--- START ---

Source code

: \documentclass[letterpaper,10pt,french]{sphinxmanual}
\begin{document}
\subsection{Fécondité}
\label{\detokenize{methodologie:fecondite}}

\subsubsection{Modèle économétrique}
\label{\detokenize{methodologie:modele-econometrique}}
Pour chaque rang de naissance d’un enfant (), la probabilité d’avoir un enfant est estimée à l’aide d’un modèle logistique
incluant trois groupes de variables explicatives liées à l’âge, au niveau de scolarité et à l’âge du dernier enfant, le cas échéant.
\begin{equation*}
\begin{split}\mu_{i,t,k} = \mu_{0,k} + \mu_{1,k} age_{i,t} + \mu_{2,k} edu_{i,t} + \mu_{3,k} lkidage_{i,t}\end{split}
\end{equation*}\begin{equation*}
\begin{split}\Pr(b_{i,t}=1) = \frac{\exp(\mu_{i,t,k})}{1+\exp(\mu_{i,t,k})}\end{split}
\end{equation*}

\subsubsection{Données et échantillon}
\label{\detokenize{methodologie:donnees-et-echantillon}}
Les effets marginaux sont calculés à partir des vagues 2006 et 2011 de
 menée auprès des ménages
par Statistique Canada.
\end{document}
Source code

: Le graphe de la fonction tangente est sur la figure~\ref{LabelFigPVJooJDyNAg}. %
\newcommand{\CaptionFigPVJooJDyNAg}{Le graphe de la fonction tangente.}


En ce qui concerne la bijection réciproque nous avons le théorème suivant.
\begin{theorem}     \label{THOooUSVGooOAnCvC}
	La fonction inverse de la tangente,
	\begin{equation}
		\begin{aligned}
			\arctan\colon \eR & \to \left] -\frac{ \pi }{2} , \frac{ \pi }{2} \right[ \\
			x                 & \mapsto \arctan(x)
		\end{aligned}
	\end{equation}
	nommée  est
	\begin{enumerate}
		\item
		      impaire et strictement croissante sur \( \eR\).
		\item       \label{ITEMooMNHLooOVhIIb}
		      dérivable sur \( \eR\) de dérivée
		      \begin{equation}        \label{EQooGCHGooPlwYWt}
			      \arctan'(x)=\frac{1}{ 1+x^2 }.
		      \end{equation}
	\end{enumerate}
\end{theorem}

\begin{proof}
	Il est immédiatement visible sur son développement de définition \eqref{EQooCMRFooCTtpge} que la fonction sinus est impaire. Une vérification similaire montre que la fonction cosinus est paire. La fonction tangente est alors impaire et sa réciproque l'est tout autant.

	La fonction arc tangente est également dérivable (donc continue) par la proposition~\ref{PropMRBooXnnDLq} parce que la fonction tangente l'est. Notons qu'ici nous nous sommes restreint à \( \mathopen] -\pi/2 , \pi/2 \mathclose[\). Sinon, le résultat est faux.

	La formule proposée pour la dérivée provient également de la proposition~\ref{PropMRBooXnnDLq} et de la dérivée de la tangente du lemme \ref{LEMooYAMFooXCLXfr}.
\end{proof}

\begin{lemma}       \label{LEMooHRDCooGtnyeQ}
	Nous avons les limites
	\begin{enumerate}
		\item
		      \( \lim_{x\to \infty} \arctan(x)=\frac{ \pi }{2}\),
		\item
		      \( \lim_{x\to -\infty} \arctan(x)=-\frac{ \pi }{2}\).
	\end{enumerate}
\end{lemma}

--- END ---

=== WORK ITEM ===
In the records above, find every line that contains the word "equation" and copy it.

=== EXERCISE SOLUTION ===
\begin{equation*}
\end{equation*}\begin{equation*}
\end{equation*}
	\begin{equation}
	\end{equation}
		      \begin{equation}        \label{EQooGCHGooPlwYWt}
		      \end{equation}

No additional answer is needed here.